AIM OF THE TASK » Copy the lines below that contain "action".

RECORDS SHOWN »

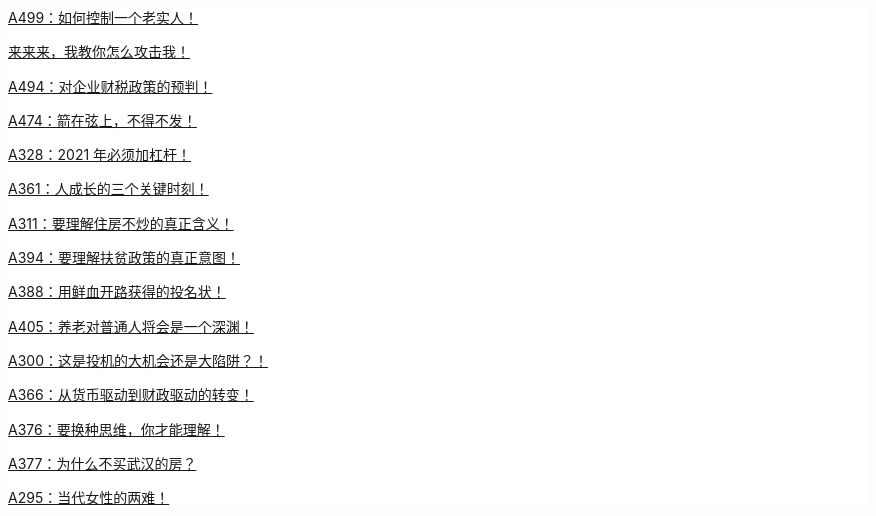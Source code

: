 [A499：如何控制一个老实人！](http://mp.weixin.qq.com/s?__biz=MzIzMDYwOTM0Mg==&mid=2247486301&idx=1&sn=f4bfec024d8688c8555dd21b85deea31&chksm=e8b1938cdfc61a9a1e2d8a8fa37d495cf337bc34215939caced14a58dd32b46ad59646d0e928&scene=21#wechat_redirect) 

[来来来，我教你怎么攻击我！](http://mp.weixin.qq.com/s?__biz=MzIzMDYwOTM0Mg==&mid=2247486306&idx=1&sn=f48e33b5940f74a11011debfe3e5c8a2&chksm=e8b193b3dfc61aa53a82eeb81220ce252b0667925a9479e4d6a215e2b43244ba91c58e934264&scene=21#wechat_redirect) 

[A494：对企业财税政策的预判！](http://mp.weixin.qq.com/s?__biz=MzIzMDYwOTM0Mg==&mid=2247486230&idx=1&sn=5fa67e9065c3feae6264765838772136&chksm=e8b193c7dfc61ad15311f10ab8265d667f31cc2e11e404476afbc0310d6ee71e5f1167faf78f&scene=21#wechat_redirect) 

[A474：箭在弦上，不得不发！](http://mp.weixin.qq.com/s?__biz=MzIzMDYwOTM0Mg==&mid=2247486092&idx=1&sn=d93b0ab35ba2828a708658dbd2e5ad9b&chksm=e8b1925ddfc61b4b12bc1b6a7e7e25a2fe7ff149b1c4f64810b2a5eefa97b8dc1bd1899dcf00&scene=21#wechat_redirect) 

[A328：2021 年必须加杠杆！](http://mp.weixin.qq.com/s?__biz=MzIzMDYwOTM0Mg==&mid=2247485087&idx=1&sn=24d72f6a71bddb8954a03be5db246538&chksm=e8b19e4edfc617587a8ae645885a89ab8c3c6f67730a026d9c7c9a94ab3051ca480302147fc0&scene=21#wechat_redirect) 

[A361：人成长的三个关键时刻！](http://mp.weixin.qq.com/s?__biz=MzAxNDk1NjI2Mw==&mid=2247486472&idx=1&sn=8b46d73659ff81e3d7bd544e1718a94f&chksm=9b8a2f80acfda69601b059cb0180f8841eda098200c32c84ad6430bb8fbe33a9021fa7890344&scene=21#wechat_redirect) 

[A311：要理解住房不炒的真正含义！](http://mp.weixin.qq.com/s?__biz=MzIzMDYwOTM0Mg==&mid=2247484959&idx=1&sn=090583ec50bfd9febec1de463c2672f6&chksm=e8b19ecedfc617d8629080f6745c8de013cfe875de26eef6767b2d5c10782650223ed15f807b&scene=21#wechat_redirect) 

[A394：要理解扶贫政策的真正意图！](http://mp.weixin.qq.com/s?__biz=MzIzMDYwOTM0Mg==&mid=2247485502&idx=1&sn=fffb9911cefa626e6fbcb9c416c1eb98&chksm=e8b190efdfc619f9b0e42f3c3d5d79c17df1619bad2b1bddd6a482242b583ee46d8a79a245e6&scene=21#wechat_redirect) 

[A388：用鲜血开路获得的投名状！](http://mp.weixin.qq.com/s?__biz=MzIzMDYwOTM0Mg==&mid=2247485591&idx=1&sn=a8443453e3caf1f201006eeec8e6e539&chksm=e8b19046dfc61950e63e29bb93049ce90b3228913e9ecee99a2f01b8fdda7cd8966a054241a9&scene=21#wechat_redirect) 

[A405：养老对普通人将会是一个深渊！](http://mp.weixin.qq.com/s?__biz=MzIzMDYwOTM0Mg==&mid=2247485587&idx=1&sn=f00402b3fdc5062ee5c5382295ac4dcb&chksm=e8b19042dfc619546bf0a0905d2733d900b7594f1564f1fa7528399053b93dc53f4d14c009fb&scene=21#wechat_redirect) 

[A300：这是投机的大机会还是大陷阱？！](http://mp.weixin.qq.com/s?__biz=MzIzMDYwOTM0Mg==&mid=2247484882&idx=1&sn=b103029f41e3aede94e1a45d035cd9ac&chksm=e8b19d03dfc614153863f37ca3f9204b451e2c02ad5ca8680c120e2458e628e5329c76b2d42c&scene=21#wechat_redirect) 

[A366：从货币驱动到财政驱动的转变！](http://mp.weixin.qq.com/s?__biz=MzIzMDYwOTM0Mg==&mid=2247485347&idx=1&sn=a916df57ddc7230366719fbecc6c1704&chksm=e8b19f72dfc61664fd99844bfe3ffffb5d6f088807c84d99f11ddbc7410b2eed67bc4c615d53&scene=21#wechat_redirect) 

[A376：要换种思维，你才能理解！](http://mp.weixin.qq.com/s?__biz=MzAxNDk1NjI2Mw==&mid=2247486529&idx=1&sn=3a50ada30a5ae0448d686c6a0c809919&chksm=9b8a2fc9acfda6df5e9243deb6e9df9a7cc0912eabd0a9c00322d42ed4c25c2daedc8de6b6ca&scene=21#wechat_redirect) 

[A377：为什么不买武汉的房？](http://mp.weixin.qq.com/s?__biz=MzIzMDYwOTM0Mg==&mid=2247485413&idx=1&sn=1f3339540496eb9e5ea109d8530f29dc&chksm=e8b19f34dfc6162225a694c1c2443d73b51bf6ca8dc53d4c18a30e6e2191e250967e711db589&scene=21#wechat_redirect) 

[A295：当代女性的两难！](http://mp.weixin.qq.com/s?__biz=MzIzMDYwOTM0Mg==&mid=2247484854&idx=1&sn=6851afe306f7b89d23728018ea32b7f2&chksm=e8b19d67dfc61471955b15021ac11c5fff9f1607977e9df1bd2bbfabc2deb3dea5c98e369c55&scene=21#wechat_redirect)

--

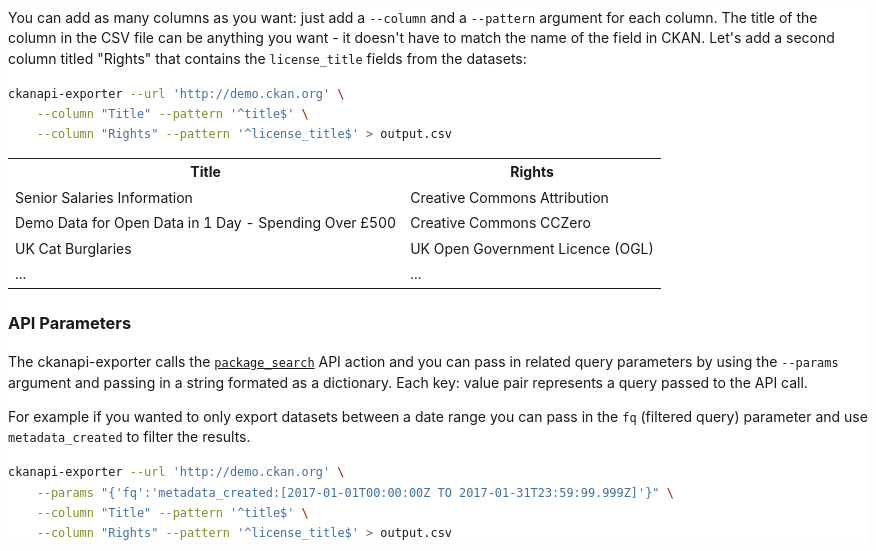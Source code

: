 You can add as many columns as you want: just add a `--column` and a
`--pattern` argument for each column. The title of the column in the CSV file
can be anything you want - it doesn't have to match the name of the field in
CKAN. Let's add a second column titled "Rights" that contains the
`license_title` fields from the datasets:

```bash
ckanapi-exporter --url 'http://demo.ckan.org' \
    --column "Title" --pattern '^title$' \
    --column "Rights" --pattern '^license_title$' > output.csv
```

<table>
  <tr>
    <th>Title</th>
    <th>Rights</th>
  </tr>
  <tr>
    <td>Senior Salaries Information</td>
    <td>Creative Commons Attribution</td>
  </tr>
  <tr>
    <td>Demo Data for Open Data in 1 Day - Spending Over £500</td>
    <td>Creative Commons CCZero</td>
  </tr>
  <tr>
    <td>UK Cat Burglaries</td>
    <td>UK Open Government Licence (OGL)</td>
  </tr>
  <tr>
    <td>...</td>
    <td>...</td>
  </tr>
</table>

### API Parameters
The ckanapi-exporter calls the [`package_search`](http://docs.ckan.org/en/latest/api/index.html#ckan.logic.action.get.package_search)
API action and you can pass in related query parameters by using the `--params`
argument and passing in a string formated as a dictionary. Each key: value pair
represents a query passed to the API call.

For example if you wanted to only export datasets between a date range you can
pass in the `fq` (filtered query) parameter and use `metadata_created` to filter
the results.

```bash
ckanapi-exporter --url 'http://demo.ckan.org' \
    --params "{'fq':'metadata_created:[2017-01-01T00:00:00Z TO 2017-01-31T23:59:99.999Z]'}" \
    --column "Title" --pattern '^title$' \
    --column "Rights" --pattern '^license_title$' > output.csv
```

ANSWER TO THIS EXERCISE »
The ckanapi-exporter calls the [`package_search`](http://docs.ckan.org/en/latest/api/index.html#ckan.logic.action.get.package_search)
API action and you can pass in related query parameters by using the `--params`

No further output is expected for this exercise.